She said that the funeral would be private, with just her and their daughter, according to Němec wishes.
“He did not want a ceremony or speeches. … Anyone who wants to remember him can light a candle,” Ruszeláková said.
Němec was sometimes called the enfant terrible of Czech cinema.
He was most well-known for his 1964 debut feature film Diamonds of the Night (Démanty noci), based on a story by Arnošt Lustig. The film is about two boys trying to flee from a train that was taking them to a concentration camp.
He also had some international success with his 1966 film A Report on the Party and the Guests (O slavnosti a hostech), a surreal film about a picnic organized by a bully.

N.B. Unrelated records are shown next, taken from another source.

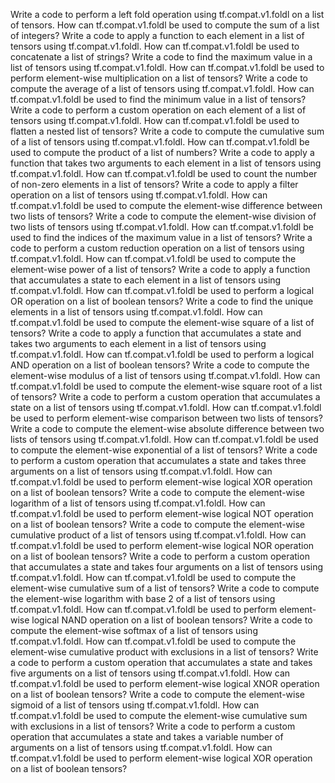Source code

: Write a code to perform a left fold operation using tf.compat.v1.foldl on a list of tensors.
How can tf.compat.v1.foldl be used to compute the sum of a list of integers?
Write a code to apply a function to each element in a list of tensors using tf.compat.v1.foldl.
How can tf.compat.v1.foldl be used to concatenate a list of strings?
Write a code to find the maximum value in a list of tensors using tf.compat.v1.foldl.
How can tf.compat.v1.foldl be used to perform element-wise multiplication on a list of tensors?
Write a code to compute the average of a list of tensors using tf.compat.v1.foldl.
How can tf.compat.v1.foldl be used to find the minimum value in a list of tensors?
Write a code to perform a custom operation on each element of a list of tensors using tf.compat.v1.foldl.
How can tf.compat.v1.foldl be used to flatten a nested list of tensors?
Write a code to compute the cumulative sum of a list of tensors using tf.compat.v1.foldl.
How can tf.compat.v1.foldl be used to compute the product of a list of numbers?
Write a code to apply a function that takes two arguments to each element in a list of tensors using tf.compat.v1.foldl.
How can tf.compat.v1.foldl be used to count the number of non-zero elements in a list of tensors?
Write a code to apply a filter operation on a list of tensors using tf.compat.v1.foldl.
How can tf.compat.v1.foldl be used to compute the element-wise difference between two lists of tensors?
Write a code to compute the element-wise division of two lists of tensors using tf.compat.v1.foldl.
How can tf.compat.v1.foldl be used to find the indices of the maximum value in a list of tensors?
Write a code to perform a custom reduction operation on a list of tensors using tf.compat.v1.foldl.
How can tf.compat.v1.foldl be used to compute the element-wise power of a list of tensors?
Write a code to apply a function that accumulates a state to each element in a list of tensors using tf.compat.v1.foldl.
How can tf.compat.v1.foldl be used to perform a logical OR operation on a list of boolean tensors?
Write a code to find the unique elements in a list of tensors using tf.compat.v1.foldl.
How can tf.compat.v1.foldl be used to compute the element-wise square of a list of tensors?
Write a code to apply a function that accumulates a state and takes two arguments to each element in a list of tensors using tf.compat.v1.foldl.
How can tf.compat.v1.foldl be used to perform a logical AND operation on a list of boolean tensors?
Write a code to compute the element-wise modulus of a list of tensors using tf.compat.v1.foldl.
How can tf.compat.v1.foldl be used to compute the element-wise square root of a list of tensors?
Write a code to perform a custom operation that accumulates a state on a list of tensors using tf.compat.v1.foldl.
How can tf.compat.v1.foldl be used to perform element-wise comparison between two lists of tensors?
Write a code to compute the element-wise absolute difference between two lists of tensors using tf.compat.v1.foldl.
How can tf.compat.v1.foldl be used to compute the element-wise exponential of a list of tensors?
Write a code to perform a custom operation that accumulates a state and takes three arguments on a list of tensors using tf.compat.v1.foldl.
How can tf.compat.v1.foldl be used to perform element-wise logical XOR operation on a list of boolean tensors?
Write a code to compute the element-wise logarithm of a list of tensors using tf.compat.v1.foldl.
How can tf.compat.v1.foldl be used to perform element-wise logical NOT operation on a list of boolean tensors?
Write a code to compute the element-wise cumulative product of a list of tensors using tf.compat.v1.foldl.
How can tf.compat.v1.foldl be used to perform element-wise logical NOR operation on a list of boolean tensors?
Write a code to perform a custom operation that accumulates a state and takes four arguments on a list of tensors using tf.compat.v1.foldl.
How can tf.compat.v1.foldl be used to compute the element-wise cumulative sum of a list of tensors?
Write a code to compute the element-wise logarithm with base 2 of a list of tensors using tf.compat.v1.foldl.
How can tf.compat.v1.foldl be used to perform element-wise logical NAND operation on a list of boolean tensors?
Write a code to compute the element-wise softmax of a list of tensors using tf.compat.v1.foldl.
How can tf.compat.v1.foldl be used to compute the element-wise cumulative product with exclusions in a list of tensors?
Write a code to perform a custom operation that accumulates a state and takes five arguments on a list of tensors using tf.compat.v1.foldl.
How can tf.compat.v1.foldl be used to perform element-wise logical XNOR operation on a list of boolean tensors?
Write a code to compute the element-wise sigmoid of a list of tensors using tf.compat.v1.foldl.
How can tf.compat.v1.foldl be used to compute the element-wise cumulative sum with exclusions in a list of tensors?
Write a code to perform a custom operation that accumulates a state and takes a variable number of arguments on a list of tensors using tf.compat.v1.foldl.
How can tf.compat.v1.foldl be used to perform element-wise logical XOR operation on a list of boolean tensors?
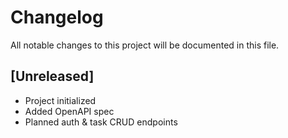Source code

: # Changelog

All notable changes to this project will be documented in this file.

## [Unreleased]
- Project initialized
- Added OpenAPI spec
- Planned auth & task CRUD endpoints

He documented the 1968 Soviet-led invasion in Oratorio for Prague. The film received standing ovations in New York in the fall of 1968, but was banned by Czechoslovak authorities. Scenes from the film are often used in documentaries on the invasion. It was also used in The Unbearable Lightness of Being (1988) and Němec served as an adviser on that film.
He was unable to work in cinema after 1968 in Czechoslovakia but did do some television work and also made music clips for Karel Gott and Marta Kubišová.
He managed to leave the county in 1974, traveling to Germany, France, Holland, Sweden, and the United States. During that time he pioneered the use of video to record weddings and filmed a Swedish royal wedding. He also did some sporadic work in television.
He returned to Czechoslovakia after 1989 and made several films including Code Name Ruby (Jmeno kodu: Rubin) in 1997 and Late Night Talks with Mother (Nočni hovory s matkou) in 2000. The latter film won the Golden Leopard at the Locarno film festival. The experimental film starred Karel Roden and involved the main character seeking absolution from his deceased mother.
At the time of his death he was working on a new film, The Wolf from Royal Vineyard Street (Vlk z Královských Vinohrad).